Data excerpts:
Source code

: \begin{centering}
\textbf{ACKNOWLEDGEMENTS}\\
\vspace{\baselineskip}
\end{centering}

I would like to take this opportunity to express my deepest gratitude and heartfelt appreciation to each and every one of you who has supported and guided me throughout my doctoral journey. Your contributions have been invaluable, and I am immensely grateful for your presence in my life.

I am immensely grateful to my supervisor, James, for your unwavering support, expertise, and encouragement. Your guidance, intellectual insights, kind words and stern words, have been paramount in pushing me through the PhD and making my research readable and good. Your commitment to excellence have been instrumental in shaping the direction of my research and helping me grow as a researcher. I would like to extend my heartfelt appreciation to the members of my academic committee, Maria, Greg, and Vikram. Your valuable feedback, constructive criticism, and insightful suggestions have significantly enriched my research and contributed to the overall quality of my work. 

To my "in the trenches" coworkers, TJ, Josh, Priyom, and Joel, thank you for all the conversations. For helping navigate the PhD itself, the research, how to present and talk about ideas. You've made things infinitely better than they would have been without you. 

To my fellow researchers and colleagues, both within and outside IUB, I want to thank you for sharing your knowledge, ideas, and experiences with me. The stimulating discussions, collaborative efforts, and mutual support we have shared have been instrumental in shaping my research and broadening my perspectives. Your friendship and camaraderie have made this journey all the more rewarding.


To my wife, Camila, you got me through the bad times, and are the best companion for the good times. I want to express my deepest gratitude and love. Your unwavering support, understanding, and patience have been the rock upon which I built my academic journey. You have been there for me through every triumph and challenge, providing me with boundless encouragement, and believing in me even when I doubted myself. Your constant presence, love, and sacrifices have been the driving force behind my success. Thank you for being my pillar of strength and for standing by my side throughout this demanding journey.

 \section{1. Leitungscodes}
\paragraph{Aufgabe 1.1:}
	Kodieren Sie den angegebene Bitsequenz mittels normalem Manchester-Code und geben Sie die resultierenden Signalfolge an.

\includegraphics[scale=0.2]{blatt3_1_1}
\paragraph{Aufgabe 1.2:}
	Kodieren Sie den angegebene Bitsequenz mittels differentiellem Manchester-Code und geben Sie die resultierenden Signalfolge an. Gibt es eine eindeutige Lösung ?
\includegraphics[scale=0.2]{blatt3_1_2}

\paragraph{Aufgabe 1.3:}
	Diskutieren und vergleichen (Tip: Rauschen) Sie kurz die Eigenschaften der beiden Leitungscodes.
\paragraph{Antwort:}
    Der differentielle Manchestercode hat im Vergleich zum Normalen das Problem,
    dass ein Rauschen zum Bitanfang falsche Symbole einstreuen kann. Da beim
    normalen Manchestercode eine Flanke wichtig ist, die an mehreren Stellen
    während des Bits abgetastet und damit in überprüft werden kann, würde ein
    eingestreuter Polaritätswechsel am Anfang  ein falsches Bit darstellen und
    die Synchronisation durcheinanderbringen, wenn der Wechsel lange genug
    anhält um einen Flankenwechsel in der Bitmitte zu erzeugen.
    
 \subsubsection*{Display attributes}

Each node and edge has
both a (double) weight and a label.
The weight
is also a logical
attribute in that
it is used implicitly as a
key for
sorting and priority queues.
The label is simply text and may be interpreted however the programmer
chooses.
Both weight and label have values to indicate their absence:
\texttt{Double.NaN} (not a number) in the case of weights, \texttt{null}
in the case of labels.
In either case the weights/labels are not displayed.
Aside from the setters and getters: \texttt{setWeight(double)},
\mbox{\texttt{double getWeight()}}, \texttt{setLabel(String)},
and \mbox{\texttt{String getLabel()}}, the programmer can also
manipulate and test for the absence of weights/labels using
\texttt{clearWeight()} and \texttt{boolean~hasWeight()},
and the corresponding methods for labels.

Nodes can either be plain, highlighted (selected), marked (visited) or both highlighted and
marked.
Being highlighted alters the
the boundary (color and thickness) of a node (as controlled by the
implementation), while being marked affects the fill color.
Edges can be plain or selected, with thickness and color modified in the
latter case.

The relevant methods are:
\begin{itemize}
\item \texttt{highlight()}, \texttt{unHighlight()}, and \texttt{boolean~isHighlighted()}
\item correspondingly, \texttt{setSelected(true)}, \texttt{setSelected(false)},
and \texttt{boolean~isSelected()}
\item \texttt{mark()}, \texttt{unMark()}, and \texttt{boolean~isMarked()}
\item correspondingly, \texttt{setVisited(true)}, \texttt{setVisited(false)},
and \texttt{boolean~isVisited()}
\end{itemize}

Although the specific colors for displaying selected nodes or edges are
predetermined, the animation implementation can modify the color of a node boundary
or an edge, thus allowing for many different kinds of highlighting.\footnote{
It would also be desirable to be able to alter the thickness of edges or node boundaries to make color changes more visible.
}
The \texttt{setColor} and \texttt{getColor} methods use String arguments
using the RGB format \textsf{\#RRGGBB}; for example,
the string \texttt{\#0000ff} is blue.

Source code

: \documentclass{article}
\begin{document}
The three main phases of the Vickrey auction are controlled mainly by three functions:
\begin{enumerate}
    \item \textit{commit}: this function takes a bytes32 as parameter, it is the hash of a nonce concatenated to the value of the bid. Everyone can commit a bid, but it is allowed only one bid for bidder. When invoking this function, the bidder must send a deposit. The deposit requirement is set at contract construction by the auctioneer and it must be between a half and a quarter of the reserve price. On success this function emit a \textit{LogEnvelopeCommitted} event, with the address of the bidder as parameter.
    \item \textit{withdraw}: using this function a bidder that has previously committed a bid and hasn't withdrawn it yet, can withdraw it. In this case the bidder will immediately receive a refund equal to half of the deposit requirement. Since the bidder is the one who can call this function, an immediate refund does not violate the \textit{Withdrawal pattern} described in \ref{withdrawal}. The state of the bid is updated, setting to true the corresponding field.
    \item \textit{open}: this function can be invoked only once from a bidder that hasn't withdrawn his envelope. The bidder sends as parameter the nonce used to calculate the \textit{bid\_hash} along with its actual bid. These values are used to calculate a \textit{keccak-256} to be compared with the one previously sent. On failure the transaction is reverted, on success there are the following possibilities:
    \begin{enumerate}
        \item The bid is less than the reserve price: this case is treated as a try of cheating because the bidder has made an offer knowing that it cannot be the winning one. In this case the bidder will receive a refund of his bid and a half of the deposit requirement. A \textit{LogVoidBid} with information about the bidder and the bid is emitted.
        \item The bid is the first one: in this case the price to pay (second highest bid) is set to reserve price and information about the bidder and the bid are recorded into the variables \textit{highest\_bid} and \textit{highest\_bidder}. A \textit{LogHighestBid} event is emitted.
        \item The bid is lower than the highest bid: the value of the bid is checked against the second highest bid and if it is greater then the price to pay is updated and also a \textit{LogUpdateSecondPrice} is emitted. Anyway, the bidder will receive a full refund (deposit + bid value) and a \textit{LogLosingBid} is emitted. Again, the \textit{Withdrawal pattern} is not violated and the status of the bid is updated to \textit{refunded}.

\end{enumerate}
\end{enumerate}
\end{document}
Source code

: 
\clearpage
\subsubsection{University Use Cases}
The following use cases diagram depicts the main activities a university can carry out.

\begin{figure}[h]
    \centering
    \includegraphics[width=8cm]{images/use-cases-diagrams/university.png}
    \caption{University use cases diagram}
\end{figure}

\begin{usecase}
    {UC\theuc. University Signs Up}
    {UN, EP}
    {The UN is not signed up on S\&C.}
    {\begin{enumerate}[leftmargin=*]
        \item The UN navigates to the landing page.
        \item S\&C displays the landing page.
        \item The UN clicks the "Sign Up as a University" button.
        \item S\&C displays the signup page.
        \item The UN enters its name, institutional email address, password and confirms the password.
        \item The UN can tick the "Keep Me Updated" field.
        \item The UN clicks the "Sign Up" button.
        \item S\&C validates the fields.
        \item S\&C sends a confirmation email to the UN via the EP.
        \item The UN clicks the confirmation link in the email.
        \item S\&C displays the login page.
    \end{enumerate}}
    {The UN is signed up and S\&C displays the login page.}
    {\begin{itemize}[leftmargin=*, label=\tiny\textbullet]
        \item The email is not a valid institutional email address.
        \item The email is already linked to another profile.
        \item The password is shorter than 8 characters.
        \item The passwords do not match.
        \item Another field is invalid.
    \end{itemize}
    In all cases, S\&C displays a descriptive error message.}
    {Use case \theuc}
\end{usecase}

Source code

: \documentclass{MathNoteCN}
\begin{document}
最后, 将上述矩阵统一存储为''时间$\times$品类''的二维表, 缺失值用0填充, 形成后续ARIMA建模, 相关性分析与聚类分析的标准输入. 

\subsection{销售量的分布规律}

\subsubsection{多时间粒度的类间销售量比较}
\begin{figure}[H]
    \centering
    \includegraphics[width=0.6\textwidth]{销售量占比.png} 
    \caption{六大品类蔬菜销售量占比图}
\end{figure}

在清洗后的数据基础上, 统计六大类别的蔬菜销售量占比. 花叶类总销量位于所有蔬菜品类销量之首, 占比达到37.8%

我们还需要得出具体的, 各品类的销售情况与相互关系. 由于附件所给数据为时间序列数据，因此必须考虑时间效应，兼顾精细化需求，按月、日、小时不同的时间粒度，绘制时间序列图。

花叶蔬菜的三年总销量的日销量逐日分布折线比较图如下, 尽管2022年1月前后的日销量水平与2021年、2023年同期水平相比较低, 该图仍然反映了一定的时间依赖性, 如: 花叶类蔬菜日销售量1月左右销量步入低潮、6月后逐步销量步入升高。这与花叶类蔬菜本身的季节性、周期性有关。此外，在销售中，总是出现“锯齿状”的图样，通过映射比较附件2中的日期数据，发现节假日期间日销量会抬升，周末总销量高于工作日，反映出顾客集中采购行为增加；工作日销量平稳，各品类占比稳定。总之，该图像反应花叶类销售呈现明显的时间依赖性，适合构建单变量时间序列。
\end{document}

Brief: Transcribe, word for word, the data above from its first line through the line with "To my fellow", and include nothing else.

Task result:
Source code

: \begin{centering}
\textbf{ACKNOWLEDGEMENTS}\\
\vspace{\baselineskip}
\end{centering}

I would like to take this opportunity to express my deepest gratitude and heartfelt appreciation to each and every one of you who has supported and guided me throughout my doctoral journey. Your contributions have been invaluable, and I am immensely grateful for your presence in my life.

I am immensely grateful to my supervisor, James, for your unwavering support, expertise, and encouragement. Your guidance, intellectual insights, kind words and stern words, have been paramount in pushing me through the PhD and making my research readable and good. Your commitment to excellence have been instrumental in shaping the direction of my research and helping me grow as a researcher. I would like to extend my heartfelt appreciation to the members of my academic committee, Maria, Greg, and Vikram. Your valuable feedback, constructive criticism, and insightful suggestions have significantly enriched my research and contributed to the overall quality of my work. 

To my "in the trenches" coworkers, TJ, Josh, Priyom, and Joel, thank you for all the conversations. For helping navigate the PhD itself, the research, how to present and talk about ideas. You've made things infinitely better than they would have been without you. 

To my fellow researchers and colleagues, both within and outside IUB, I want to thank you for sharing your knowledge, ideas, and experiences with me. The stimulating discussions, collaborative efforts, and mutual support we have shared have been instrumental in shaping my research and broadening my perspectives. Your friendship and camaraderie have made this journey all the more rewarding.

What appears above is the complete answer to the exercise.